2017: Ten Reasons I’m Thankful This Thanksgiving Day

A recent gathering of the men in our family

  1. A cured ham hangs in reserve under the stairs.
  2. A 32-pound home-grown turkey, fresh from the oven, with veggies from our hoop-house and sides from our guests, will provide dinner at 4 for family and friends.
  3. The view from the porch is of a wooded hill, rolling pastures, orchards, gardens, and beehives.
  4. The haybarn, unlike last year in the drought, is stacked to the rafters with our hay.
  5. The grass is still green in late November, and the ponds are full.
  6. On this cold morning, I smell wood smoke on the breeze.
  7. And, I’m reminded of other cold mornings, fishing for redfish in the coastal bayous with my dad, smoke drifting across the water from the fish camps.
  8. My dad is still with us at age 90, as is my mother’s sister at 97.
  9. All the men of the family had a chance to get together this fall for fellowship.
  10. My partner on this farm is my partner in life.

Thanksgiving

It always seemed cold out on the Louisiana marsh as a boy. On Thanksgiving eve my father and I would head out to the hunting camp, a ramshackle building under centuries-old live oaks. At dinner we’d sit down at a long communal table and enjoy hearty bowls of duck gumbo. The dozen or more men would talk, and we the sons would keep quiet, seen but not heard. The morning smell of bacon and eggs served as an early alarm. And by 4:30 we were climbing into mud-boats and heading off across the marsh. At regular intervals a father and son would disembark into a wooden pirogue and push off into the darkness, usually arriving at a duck blind an hour before sunrise. Our hunt would begin with my father calling the ducks, enticing them to circle and land.
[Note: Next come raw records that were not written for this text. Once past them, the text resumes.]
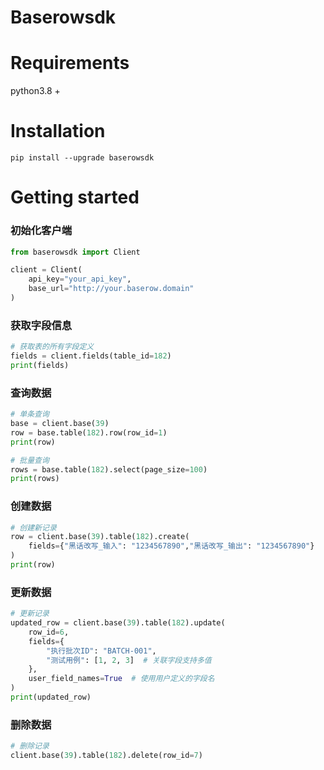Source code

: # Baserowsdk


# Requirements

python3.8 +

# Installation

```shell
pip install --upgrade baserowsdk
```

# Getting started

### 初始化客户端
```python
from baserowsdk import Client

client = Client(
    api_key="your_api_key",
    base_url="http://your.baserow.domain"
)
```

### 获取字段信息
```python
# 获取表的所有字段定义
fields = client.fields(table_id=182)
print(fields)
```

### 查询数据
```python
# 单条查询
base = client.base(39)
row = base.table(182).row(row_id=1)
print(row)

# 批量查询
rows = base.table(182).select(page_size=100)
print(rows)
```

### 创建数据
```python
# 创建新记录
row = client.base(39).table(182).create(
    fields={"黑话改写_输入": "1234567890","黑话改写_输出": "1234567890"}
)
print(row)
```

### 更新数据
```python
# 更新记录
updated_row = client.base(39).table(182).update(
    row_id=6,
    fields={
        "执行批次ID": "BATCH-001",
        "测试用例": [1, 2, 3]  # 关联字段支持多值
    },
    user_field_names=True  # 使用用户定义的字段名
)
print(updated_row)
```

### 删除数据
```python
# 删除记录
client.base(39).table(182).delete(row_id=7)
```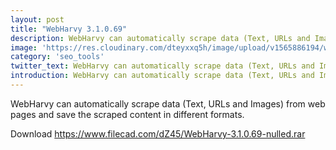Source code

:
 ```yaml
---
layout: post
title: "WebHarvy 3.1.0.69"
description: WebHarvy can automatically scrape data (Text, URLs and Images) from web pages and save the scraped content in different formats.
image: 'https://res.cloudinary.com/dteyxxq5h/image/upload/v1565886194/web-harvey_rnuurb.jpg'
category: 'seo_tools'
twitter_text: WebHarvy can automatically scrape data (Text, URLs and Images) from web pages.
introduction: WebHarvy can automatically scrape data (Text, URLs and Images) from web pages and save the scraped content in different formats.
---
```

WebHarvy can automatically scrape data (Text, URLs and Images) from web pages and save the scraped content in different formats.

Download
https://www.filecad.com/dZ45/WebHarvy-3.1.0.69-nulled.rar
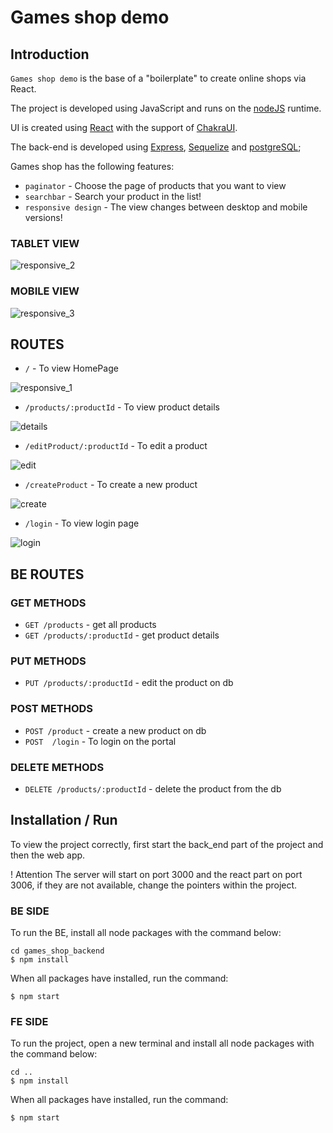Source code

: # Games shop demo
## Introduction
`Games shop demo` is the base of a "boilerplate" to create online shops via React.

The project is developed using JavaScript and runs on the [nodeJS](https://nodejs.org/en/) runtime.

UI is created using [React](https://it.reactjs.org/) with the support of [ChakraUI](https://chakra-ui.com/).

The back-end is developed using [Express](https://expressjs.com/), [Sequelize](https://sequelize.org/) and [postgreSQL](https://www.postgresql.org/); 

Games shop has the following features:
* `paginator` - Choose the page of products that you want to view
* `searchbar` - Search your product in the list!
* `responsive design` - The view changes between desktop and mobile versions!
### TABLET VIEW
![responsive_2](/src/assets/screens/tablet_view.png)
### MOBILE VIEW
![responsive_3](/src/assets/screens/phone_view.png)

## ROUTES
* `/` - To view HomePage

![responsive_1](/src/assets/screens/dashboard_screen.png)

* `/products/:productId` - To view product details

![details](/src/assets/screens/product_details.png)

* `/editProduct/:productId` - To edit a product

![edit](/src/assets/screens/editing_a_product.png)

* `/createProduct` - To create a new product

![create](/src/assets/screens/creation_of_a_product.png)

* `/login` - To view login page

![login](/src/assets/screens/login.png)

## BE ROUTES

### GET METHODS

* `GET /products` - get all products
* `GET /products/:productId` - get product details

### PUT METHODS

* `PUT /products/:productId` - edit the product on db

### POST METHODS

* `POST /product` - create a new product on db
* `POST  /login` - To login on the portal

### DELETE METHODS

* `DELETE /products/:productId` - delete the product from the db

## Installation / Run

To view the project correctly, first start the back_end part of the project and then the web app.

! Attention The server will start on port 3000 and the react part on port 3006, if they are not available, change the pointers within the project.

### BE SIDE

To run the BE, install all node packages with the command below:

```
cd games_shop_backend
$ npm install 
```

When all packages have installed, run the command:

```
$ npm start
```

### FE SIDE

To run the project, open a new terminal and install all node packages with the command below:

```
cd ..
$ npm install 
```

When all packages have installed, run the command:

```
$ npm start
```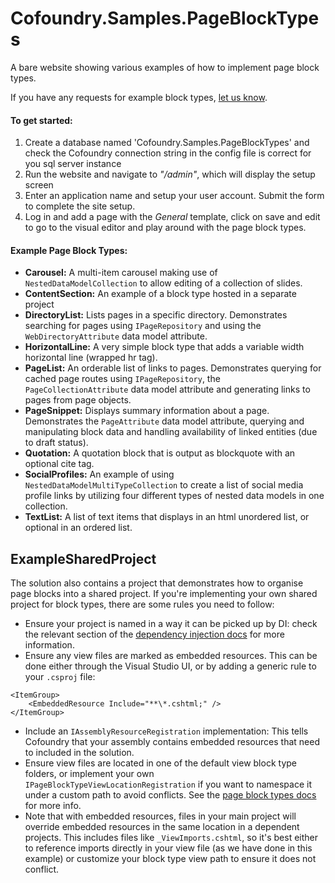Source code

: # Cofoundry.Samples.PageBlockTypes

A bare website showing various examples of how to implement page block types.

If you have any requests for example block types, [let us know](https://github.com/cofoundry-cms/cofoundry/wiki/Feedback-&-Community).

#### To get started:

1. Create a database named 'Cofoundry.Samples.PageBlockTypes' and check the Cofoundry connection string in the config file is correct for you sql server instance
2. Run the website and navigate to *"/admin"*, which will display the setup screen
3. Enter an application name and setup your user account. Submit the form to complete the site setup. 
4. Log in and add a page with the *General* template, click on save and edit to go to the visual editor and play around with the page block types.

####  Example Page Block Types:

- **Carousel:** A multi-item carousel making use of `NestedDataModelCollection` to allow editing of a collection of slides.
- **ContentSection:** An example of a block type hosted in a separate project
- **DirectoryList:** Lists pages in a specific directory. Demonstrates searching for pages using `IPageRepository` and using the `WebDirectoryAttribute` data model attribute.
- **HorizontalLine:** A very simple block type that adds a variable width horizontal line (wrapped hr tag).
- **PageList:** An orderable list of links to pages. Demonstrates querying for cached page routes using `IPageRepository`, the `PageCollectionAttribute` data model attribute and generating links to pages from page objects.
- **PageSnippet:** Displays summary information about a page. Demonstrates the `PageAttribute` data model attribute, querying and manipulating block data and handling availability of linked entities (due to draft status).
- **Quotation:** A quotation block that is output as blockquote with an optional cite tag.
- **SocialProfiles:** An example of using `NestedDataModelMultiTypeCollection` to create a list of social media profile links by utilizing four different types of nested data models in one collection.
- **TextList:** A list of text items that displays in an html unordered list, or optional in an ordered list.

## ExampleSharedProject

The solution also contains a project that demonstrates how to organise page blocks into a shared project. If you're implementing your own shared project for block types, there are some rules you need to follow:

- Ensure your project is named in a way it can be picked up by DI: check the relevant section of the [dependency injection docs](https://www.cofoundry.org/docs/framework/dependency-injection#registering-dependencies-in-other-assemblies) for more information.
- Ensure any view files are marked as embedded resources. This can be done either through the Visual Studio UI, or by adding a generic rule to your `.csproj` file:

```
<ItemGroup>
    <EmbeddedResource Include="**\*.cshtml;" />
</ItemGroup>
```
- Include an `IAssemblyResourceRegistration` implementation: This tells Cofoundry that your assembly contains embedded resources that need to included in the solution.
- Ensure view files are located in one of the default view block type folders, or implement your own `IPageBlockTypeViewLocationRegistration` if you want to namespace it under a custom path to avoid conflicts. See the [page block types docs](https://www.cofoundry.org/docs/content-management/page-block-types#file-location) for more info.
- Note that with embedded resources, files in your main project will override embedded resources in the same location in a dependent projects. This includes files like `_ViewImports.cshtml`, so it's best either to reference imports directly in your view file (as we have done in this example) or customize your block type view path to ensure it does not conflict.

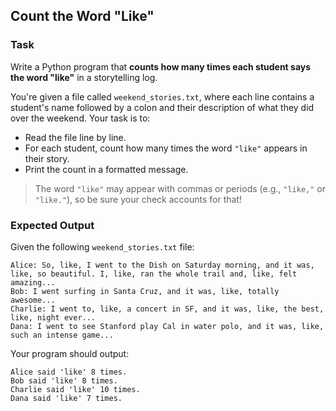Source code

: ## Count the Word "Like"

### Task

Write a Python program that **counts how many times each student says the word "like"** in a storytelling log.

You're given a file called `weekend_stories.txt`, where each line contains a student's name followed by a colon and their description of what they did over the weekend. Your task is to:

* Read the file line by line.
* For each student, count how many times the word `"like"` appears in their story.
* Print the count in a formatted message.

> The word `"like"` may appear with commas or periods (e.g., `"like,"` or `"like."`), so be sure your check accounts for that!

### Expected Output

Given the following `weekend_stories.txt` file:

```
Alice: So, like, I went to the Dish on Saturday morning, and it was, like, so beautiful. I, like, ran the whole trail and, like, felt amazing...
Bob: I went surfing in Santa Cruz, and it was, like, totally awesome...
Charlie: I went to, like, a concert in SF, and it was, like, the best, like, night ever...
Dana: I went to see Stanford play Cal in water polo, and it was, like, such an intense game...
```

Your program should output:

```
Alice said 'like' 8 times.
Bob said 'like' 8 times.
Charlie said 'like' 10 times.
Dana said 'like' 7 times.
```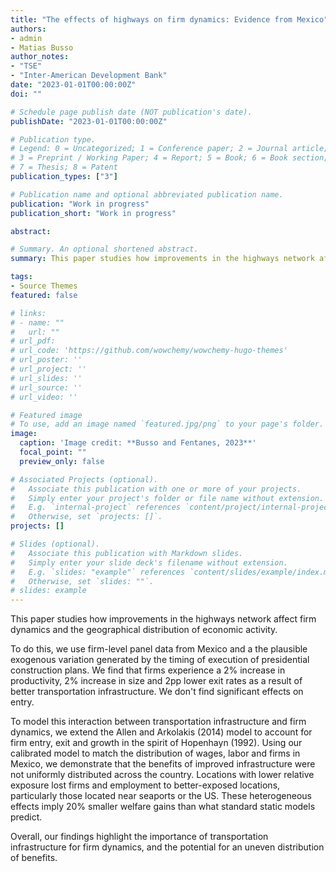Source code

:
 ```yaml
---
title: "The effects of highways on firm dynamics: Evidence from Mexico"
authors:
- admin
- Matias Busso
author_notes:
- "TSE"
- "Inter-American Development Bank"
date: "2023-01-01T00:00:00Z"
doi: ""

# Schedule page publish date (NOT publication's date).
publishDate: "2023-01-01T00:00:00Z"

# Publication type.
# Legend: 0 = Uncategorized; 1 = Conference paper; 2 = Journal article;
# 3 = Preprint / Working Paper; 4 = Report; 5 = Book; 6 = Book section;
# 7 = Thesis; 8 = Patent
publication_types: ["3"]

# Publication name and optional abbreviated publication name.
publication: "Work in progress"
publication_short: "Work in progress"

abstract: 

# Summary. An optional shortened abstract.
summary: This paper studies how improvements in the highways network affect firm dynamics and the geographical distribution of economic activity. 

tags:
- Source Themes
featured: false

# links: 
# - name: ""
#   url: ""
# url_pdf: 
# url_code: 'https://github.com/wowchemy/wowchemy-hugo-themes'
# url_poster: ''
# url_project: ''
# url_slides: ''
# url_source: ''
# url_video: ''

# Featured image
# To use, add an image named `featured.jpg/png` to your page's folder. 
image:
  caption: 'Image credit: **Busso and Fentanes, 2023**'
  focal_point: ""
  preview_only: false

# Associated Projects (optional).
#   Associate this publication with one or more of your projects.
#   Simply enter your project's folder or file name without extension.
#   E.g. `internal-project` references `content/project/internal-project/index.md`.
#   Otherwise, set `projects: []`.
projects: []

# Slides (optional).
#   Associate this publication with Markdown slides.
#   Simply enter your slide deck's filename without extension.
#   E.g. `slides: "example"` references `content/slides/example/index.md`.
#   Otherwise, set `slides: ""`.
# slides: example
---
```


This paper studies how improvements in the highways network affect firm dynamics and the geographical distribution of economic activity. 
 
To do this, we use firm-level panel data from Mexico and a the plausible exogenous variation generated by the timing of execution of presidential construction plans. We find that firms experience a 2\% increase in productivity, 2\% increase in size and 2pp lower exit rates as a result of better transportation infrastructure. We don't find significant effects on entry. 
 
To model this interaction between transportation infrastructure and firm dynamics, we extend the Allen and Arkolakis (2014) model to account for firm entry, exit and growth in the spirit of Hopenhayn (1992). Using our calibrated model to match the distribution of wages, labor and firms in Mexico, we demonstrate that the benefits of improved infrastructure were not uniformly distributed across the country. Locations with lower relative exposure lost firms and employment to better-exposed locations, particularly those located near seaports or the US. These heterogeneous effects imply 20\% smaller welfare gains than what standard static models predict. 
 
Overall, our findings highlight the importance of transportation infrastructure for firm dynamics, and the potential for an uneven distribution of benefits.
At the end of the hunt in late morning, we’d head home, pulling into the drive around noon. Thanksgiving preparations inside were well underway, pies lined up on the counter. I’d cast an anxious gaze to determine that a favored sweet potato pie was among them, then off for a shower and a change to clean clothes. The table was set and dinner typically eaten in mid-afternoon; afterward, the calls would begin from distant relatives.

Today, as a grown man, my rituals have changed. I’m now the relative calling across the distance of a time zone and seven hundred miles. Instead of a duck hunt early Thanksgiving, my morning is filled with chores: feeding pigs, sheep, cattle and chickens, stacking wood for the woodstove. Busy, but still time will be made later for a woodland walk on our farm. We eat late, so no need to rush dinner preparations. Some years we are graced by the company of friends, and other years we dine alone. This year, Cindy travels and I will dine by myself or with a couple of friends.April Scrapbook 028

I’ll prepare a roast duck in memory of those boyhood hunts with my father. And I’ll regret the absence from the table of a sweet potato pie. But since it is Thanksgiving, I’ll be grateful for reasonable health, a loving partner, a satisfying life, a full library; that my father is still with us, as is a large abundance of siblings and other kin. I’ll also be thankful for what is absent in my life, namely, the darkness of war and the dislocation from hearth and home of the refugee.

As I step out on the porch before sunrise Thanksgiving morning, the air will smell of smoke from a dozen farmhouses in our valley. It will be cold on our farm here in the hills of East Tennessee. The cattle will begin to bawl. But over their din, if I listen well, I will hear the sound of my father calling the wild ducks out on the marsh.